Advice Sessions with Duncan Campbell

Part of Learning

28 January 2022
Various meeting times available

Online / Telephone

LUX Scotland offers free advice sessions for artists working with the moving image who are based in Scotland and are no longer in full-time education.

In January, these informal and supportive sessions, up to one hour in length will be held by artist Duncan Campbell, aimed at developing a wide-ranging dialogue around your practice.

Sessions can involve any or all of the following areas;

  • looking at and discussing your work and the direction it is taking
  • talking over some possible next steps’ for your project, including advice on exhibition possibilities and thinking about appropriate organisations to research and approach
  • advice on: developing your practice /​networks and self-promotion /​funding and budget writing /​production and project planning /​organising research viewing of works in the LUX collection that may be of interest.

If you want to share work or any texts (e.g proposals, funding applications) with us then we are happy to look at these with you during the meeting itself.

After your meeting we’ll ask you to complete a short, anonymous feedback form so we can monitor how useful the sessions are.

If have recently had an advice session with one of the LUX Scotland team, please don’t book another session for 6 months.
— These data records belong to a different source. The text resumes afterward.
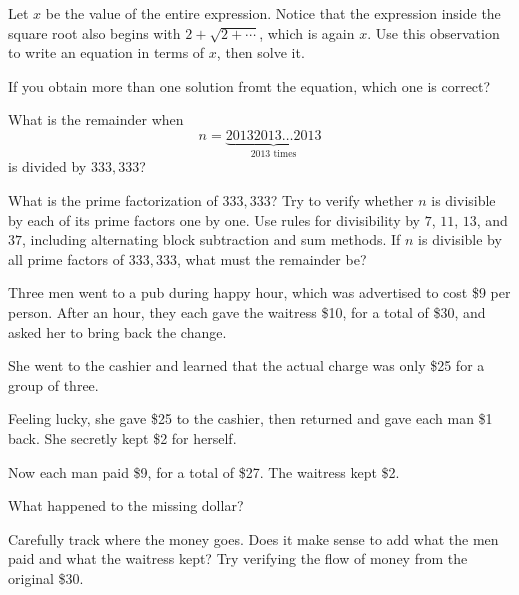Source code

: \documentclass{article}
\begin{document}
\begin{hint*}
    Let \( x \) be the value of the entire expression.  
    Notice that the expression inside the square root also begins with \( 2 + \sqrt{2 + \cdots} \), which is again \( x \).  
    Use this observation to write an equation in terms of \( x \), then solve it.

    If you obtain more than one solution fromt the equation, which one is correct?
\end{hint*}


\begin{exercise}\label{example:remainder-divisibility}
    What is the remainder when 
    \[
        n = \underbrace{20132013\ldots2013}_{\text{2013 times}}
    \]
    is divided by \(333,\!333\)?
      
\end{exercise}

\begin{hint*}
    What is the prime factorization of \(333,\!333\)?  
    Try to verify whether \(n\) is divisible by each of its prime factors one by one.  
    Use rules for divisibility by \(7\), \(11\), \(13\), and \(37\), including alternating block subtraction and sum methods.  
    If \(n\) is divisible by all prime factors of \(333,\!333\), what must the remainder be?
\end{hint*}


\begin{exercise}\label{example:missing-dollar}
    Three men went to a pub during happy hour, which was advertised to cost \$9 per person. After an hour, they each gave the waitress \$10, for a total of \$30, and asked her to bring back the change.  

    She went to the cashier and learned that the actual charge was only \$25 for a group of three.  

    Feeling lucky, she gave \$25 to the cashier, then returned and gave each man \$1 back. She secretly kept \$2 for herself.  

    Now each man paid \$9, for a total of \$27. The waitress kept \$2.  

    What happened to the missing dollar?
     
\end{exercise}

\begin{hint*}
    Carefully track where the money goes. Does it make sense to add what the men paid and what the waitress kept? Try verifying the flow of money from the original \$30.
\end{hint*}
\end{document}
This 6‑month interval’ between sessions is to allow us to support everyone we can.

If all of these sessions are fully booked, please email email hidden; JavaScript is required and we will add you to a waiting list.

About Duncan Campbell

Duncan Campbell is an artist who lives and works in Glasgow. He trained at the University of Ulster and the Glasgow School of Art. Campbell was the recipient of the 2014 Turner Prize for his video work It for Others. In 2011 he received a Paul Hamlyn Award and in 2008 won the Baloise Art Prize.

His art is often based on intense archival research and deals with a wide range of subjects including Northern Irish politician Bernadette Devlin, the DeLorean car project, and German economist Hans Tietmeyer. His films are concerned with these histories and how they bear on the present. In particular, Campbell uses his films to explore how social, political, and personal narratives are constructed and relayed over time.

Campbell is represented by Rodeo Gallery.

Solo exhibitions include: Glasgow International Commissioned Programme at Barrowlands, Glasgow (2021), The Welfare of Tomás Ó Hallissy, Western Front, Vancouver (2017); Duncan Campbell, Wiels, Brussels (2017); The Welfare of Tomás Ó Hallissy, IMMA, Dublin (2016); Arbeit, Kunsthall Oslo, Oslo (2015); Duncan Campbell, IMMA, Dublin (2014); Generation, The Common Guild, Glasgow (2014).

Group exhibitions include: Michael Clark, Cosmic Dancer, Barbican Centre (2020), ΨΥΧΟΣAΒΒΑΤΟ – ΜΕΡΟΣ II ALL SOULS DAY – PART II, Rodeo (2019), Where History Begins, Void (2017), Positions #3, Van Abbe Museum, Eindhoven (2016); Turner Prize 2014, Tate Britain, London (2014); Scotland and Venice, Scottish Pavilion, Venice Biennale (2013); Manifesta 9, Genk, Limburg, Belgium (2012); Les Prairies, Les Ateliers de Rennes Biennale d’art contemporain (2012); British Art Show 7, Nottingham Contemporary, Nottingham and Hayward Gallery, London (2010).